YOUR INSTRUCTIONS
Extract, from the records beneath this instruction, each line that contains the word "github".

***** SUPPLIED MATERIAL *****

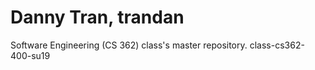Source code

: # Danny Tran, trandan 
Software Engineering (CS 362) class's master repository.
class-cs362-400-su19
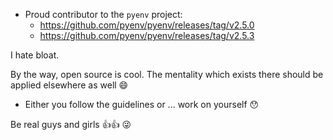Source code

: - Proud contributor to the `pyenv` project:
    - https://github.com/pyenv/pyenv/releases/tag/v2.5.0
    - https://github.com/pyenv/pyenv/releases/tag/v2.5.3

I hate bloat.

By the way, open source is cool. The mentality which exists there should be applied elsewhere as well 😄
- Either you follow the guidelines or ... work on yourself 😯

Be real guys and girls 👍👍 😜

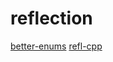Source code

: # reflection

[better-enums](https://github.com/aantron/better-enums)
[refl-cpp](https://github.com/veselink1/refl-cpp)
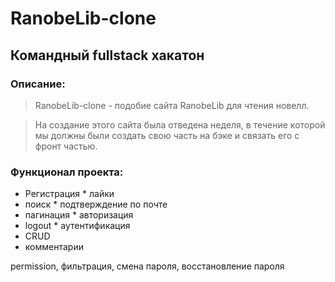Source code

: # RanobeLib-clone
## Командный fullstack хакатон
### Описание:
> RanobeLib-clone - подобие сайта RanobeLib для чтения новелл. 

> На создание этого сайта была отведена неделя, в течение которой мы должны были создать свою часть на бэке и связать его с фронт частью.

### Функционал проекта:
* Регистрация                  * лайки
* поиск                        * подтверждение по почте
* пагинация                    * авторизация
* logout                       * аутентификация
* CRUD
* комментарии

permission, фильтрация, смена пароля, восстановление пароля 


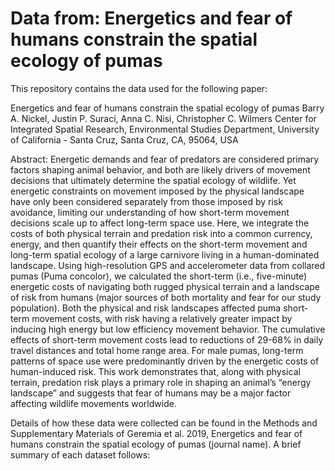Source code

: # Data from: Energetics and fear of humans constrain the spatial ecology of pumas

This repository contains the data used for the following paper:

Energetics and fear of humans constrain the spatial ecology of pumas
Barry A. Nickel, Justin P. Suraci, Anna C. Nisi, Christopher C. Wilmers
Center for Integrated Spatial Research, Environmental Studies Department, University of California - Santa Cruz, Santa Cruz, CA, 95064, USA

Abstract: Energetic demands and fear of predators are considered primary factors shaping animal behavior, and both are likely drivers of movement decisions that ultimately determine the spatial ecology of wildlife.  Yet energetic constraints on movement imposed by the physical landscape have only been considered separately from those imposed by risk avoidance, limiting our understanding of how short-term movement decisions scale up to affect long-term space use.  Here, we integrate the costs of both physical terrain and predation risk into a common currency, energy, and then quantify their effects on the short-term movement and long-term spatial ecology of a large carnivore living in a human-dominated landscape.  Using high-resolution GPS and accelerometer data from collared pumas (Puma concolor), we calculated the short-term (i.e., five-minute) energetic costs of navigating both rugged physical terrain and a landscape of risk from humans (major sources of both mortality and fear for our study population).  Both the physical and risk landscapes affected puma short-term movement costs, with risk having a relatively greater impact by inducing high energy but low efficiency movement behavior.  The cumulative effects of short-term movement costs lead to reductions of 29-68% in daily travel distances and total home range area.  For male pumas, long-term patterns of space use were predominantly driven by the energetic costs of human-induced risk.  This work demonstrates that, along with physical terrain, predation risk plays a primary role in shaping an animal’s “energy landscape” and suggests that fear of humans may be a major factor affecting wildlife movements worldwide.

Details of how these data were collected can be found in the Methods and Supplementary Materials of Geremia et al. 2019, Energetics and fear of humans constrain the spatial ecology of pumas (journal name). A brief summary of each dataset follows:
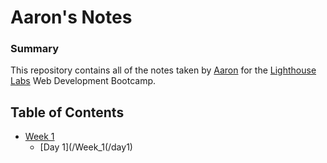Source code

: # Aaron's Notes
### Summary 
This repository contains all of the notes taken by [Aaron]( https://github.com/ajanes780)   for the [Lighthouse Labs](https://www.lighthouselabs.ca/) Web Development Bootcamp.

##  Table of Contents
* [Week 1](/Week_1) 
  * [Day 1](/Week_1(/day1)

*****

ANSWER SPACE
    - https://github.com/pyenv/pyenv/releases/tag/v2.5.0
    - https://github.com/pyenv/pyenv/releases/tag/v2.5.3
[better-enums](https://github.com/aantron/better-enums)
[refl-cpp](https://github.com/veselink1/refl-cpp)
This repository contains all of the notes taken by [Aaron]( https://github.com/ajanes780)   for the [Lighthouse Labs](https://www.lighthouselabs.ca/) Web Development Bootcamp.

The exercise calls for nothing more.